====== Supplied entries
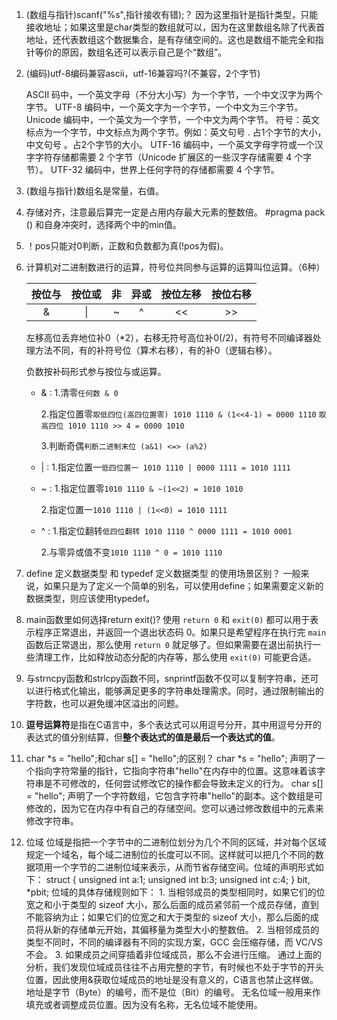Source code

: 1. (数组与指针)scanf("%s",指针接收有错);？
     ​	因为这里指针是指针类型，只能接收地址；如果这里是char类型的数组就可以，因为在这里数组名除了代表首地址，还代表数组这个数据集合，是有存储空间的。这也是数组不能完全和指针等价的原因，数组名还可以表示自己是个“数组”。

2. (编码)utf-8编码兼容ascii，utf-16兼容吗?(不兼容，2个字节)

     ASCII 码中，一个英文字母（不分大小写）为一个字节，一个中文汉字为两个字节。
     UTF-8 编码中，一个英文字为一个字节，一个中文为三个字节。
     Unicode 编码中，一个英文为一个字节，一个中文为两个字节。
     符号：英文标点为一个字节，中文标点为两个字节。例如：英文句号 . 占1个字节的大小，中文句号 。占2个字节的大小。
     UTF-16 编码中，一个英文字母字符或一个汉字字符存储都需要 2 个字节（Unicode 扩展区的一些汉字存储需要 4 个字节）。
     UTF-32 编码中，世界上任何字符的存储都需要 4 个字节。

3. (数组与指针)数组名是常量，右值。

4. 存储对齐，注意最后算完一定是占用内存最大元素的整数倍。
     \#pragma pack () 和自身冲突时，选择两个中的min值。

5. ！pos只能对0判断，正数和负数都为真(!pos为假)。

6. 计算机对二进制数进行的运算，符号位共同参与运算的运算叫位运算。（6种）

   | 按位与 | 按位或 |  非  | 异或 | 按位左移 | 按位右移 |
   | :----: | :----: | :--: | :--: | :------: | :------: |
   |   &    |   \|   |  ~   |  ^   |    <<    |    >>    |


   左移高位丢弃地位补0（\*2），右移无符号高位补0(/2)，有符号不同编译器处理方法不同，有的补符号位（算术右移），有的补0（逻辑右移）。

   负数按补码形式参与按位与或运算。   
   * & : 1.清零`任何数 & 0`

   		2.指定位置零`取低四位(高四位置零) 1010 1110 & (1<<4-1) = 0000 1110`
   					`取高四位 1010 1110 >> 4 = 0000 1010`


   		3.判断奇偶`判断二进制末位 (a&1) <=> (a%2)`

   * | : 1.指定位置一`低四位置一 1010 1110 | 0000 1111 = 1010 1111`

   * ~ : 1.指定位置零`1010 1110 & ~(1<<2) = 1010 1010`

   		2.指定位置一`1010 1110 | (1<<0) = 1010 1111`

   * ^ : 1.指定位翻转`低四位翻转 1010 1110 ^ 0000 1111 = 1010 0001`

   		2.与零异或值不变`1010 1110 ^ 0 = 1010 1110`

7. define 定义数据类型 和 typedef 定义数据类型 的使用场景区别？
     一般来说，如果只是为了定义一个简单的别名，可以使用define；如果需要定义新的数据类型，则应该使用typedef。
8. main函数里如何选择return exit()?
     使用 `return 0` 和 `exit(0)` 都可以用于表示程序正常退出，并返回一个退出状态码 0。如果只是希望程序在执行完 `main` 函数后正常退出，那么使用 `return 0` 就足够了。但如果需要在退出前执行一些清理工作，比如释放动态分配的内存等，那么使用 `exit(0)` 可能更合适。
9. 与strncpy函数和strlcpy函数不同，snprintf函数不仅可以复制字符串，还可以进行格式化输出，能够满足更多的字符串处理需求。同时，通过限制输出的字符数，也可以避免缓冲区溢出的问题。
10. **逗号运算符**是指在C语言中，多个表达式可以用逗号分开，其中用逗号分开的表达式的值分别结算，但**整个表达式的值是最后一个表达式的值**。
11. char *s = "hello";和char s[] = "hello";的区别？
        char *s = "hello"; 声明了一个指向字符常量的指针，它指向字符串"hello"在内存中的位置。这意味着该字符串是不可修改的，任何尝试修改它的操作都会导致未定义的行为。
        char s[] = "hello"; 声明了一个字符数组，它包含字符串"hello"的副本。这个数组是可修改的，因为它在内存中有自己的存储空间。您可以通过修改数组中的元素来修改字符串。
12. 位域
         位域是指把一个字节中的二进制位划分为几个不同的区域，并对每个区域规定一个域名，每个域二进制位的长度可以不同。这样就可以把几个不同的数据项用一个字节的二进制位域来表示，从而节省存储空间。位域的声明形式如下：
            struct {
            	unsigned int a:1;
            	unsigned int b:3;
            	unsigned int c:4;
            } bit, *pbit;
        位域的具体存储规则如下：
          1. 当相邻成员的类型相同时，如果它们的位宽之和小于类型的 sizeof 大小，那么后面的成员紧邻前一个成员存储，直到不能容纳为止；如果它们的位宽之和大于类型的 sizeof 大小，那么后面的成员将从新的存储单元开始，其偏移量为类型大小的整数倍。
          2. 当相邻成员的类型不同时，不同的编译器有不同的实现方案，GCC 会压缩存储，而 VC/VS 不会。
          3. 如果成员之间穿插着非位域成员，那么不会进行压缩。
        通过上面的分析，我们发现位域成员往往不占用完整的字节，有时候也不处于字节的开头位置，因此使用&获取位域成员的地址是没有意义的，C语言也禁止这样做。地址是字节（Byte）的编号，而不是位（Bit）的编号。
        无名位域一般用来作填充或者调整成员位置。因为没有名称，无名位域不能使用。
============
Work required: Restate each line from the start of the listing through the line bearing "4. 存储对齐，注意最后算完一定是占用内存最大元素的整数倍。" word for word. Drop the pictures.

Output:
Source code

: 1. (数组与指针)scanf("%s",指针接收有错);？
     ​	因为这里指针是指针类型，只能接收地址；如果这里是char类型的数组就可以，因为在这里数组名除了代表首地址，还代表数组这个数据集合，是有存储空间的。这也是数组不能完全和指针等价的原因，数组名还可以表示自己是个“数组”。

2. (编码)utf-8编码兼容ascii，utf-16兼容吗?(不兼容，2个字节)

     ASCII 码中，一个英文字母（不分大小写）为一个字节，一个中文汉字为两个字节。
     UTF-8 编码中，一个英文字为一个字节，一个中文为三个字节。
     Unicode 编码中，一个英文为一个字节，一个中文为两个字节。
     符号：英文标点为一个字节，中文标点为两个字节。例如：英文句号 . 占1个字节的大小，中文句号 。占2个字节的大小。
     UTF-16 编码中，一个英文字母字符或一个汉字字符存储都需要 2 个字节（Unicode 扩展区的一些汉字存储需要 4 个字节）。
     UTF-32 编码中，世界上任何字符的存储都需要 4 个字节。

3. (数组与指针)数组名是常量，右值。

4. 存储对齐，注意最后算完一定是占用内存最大元素的整数倍。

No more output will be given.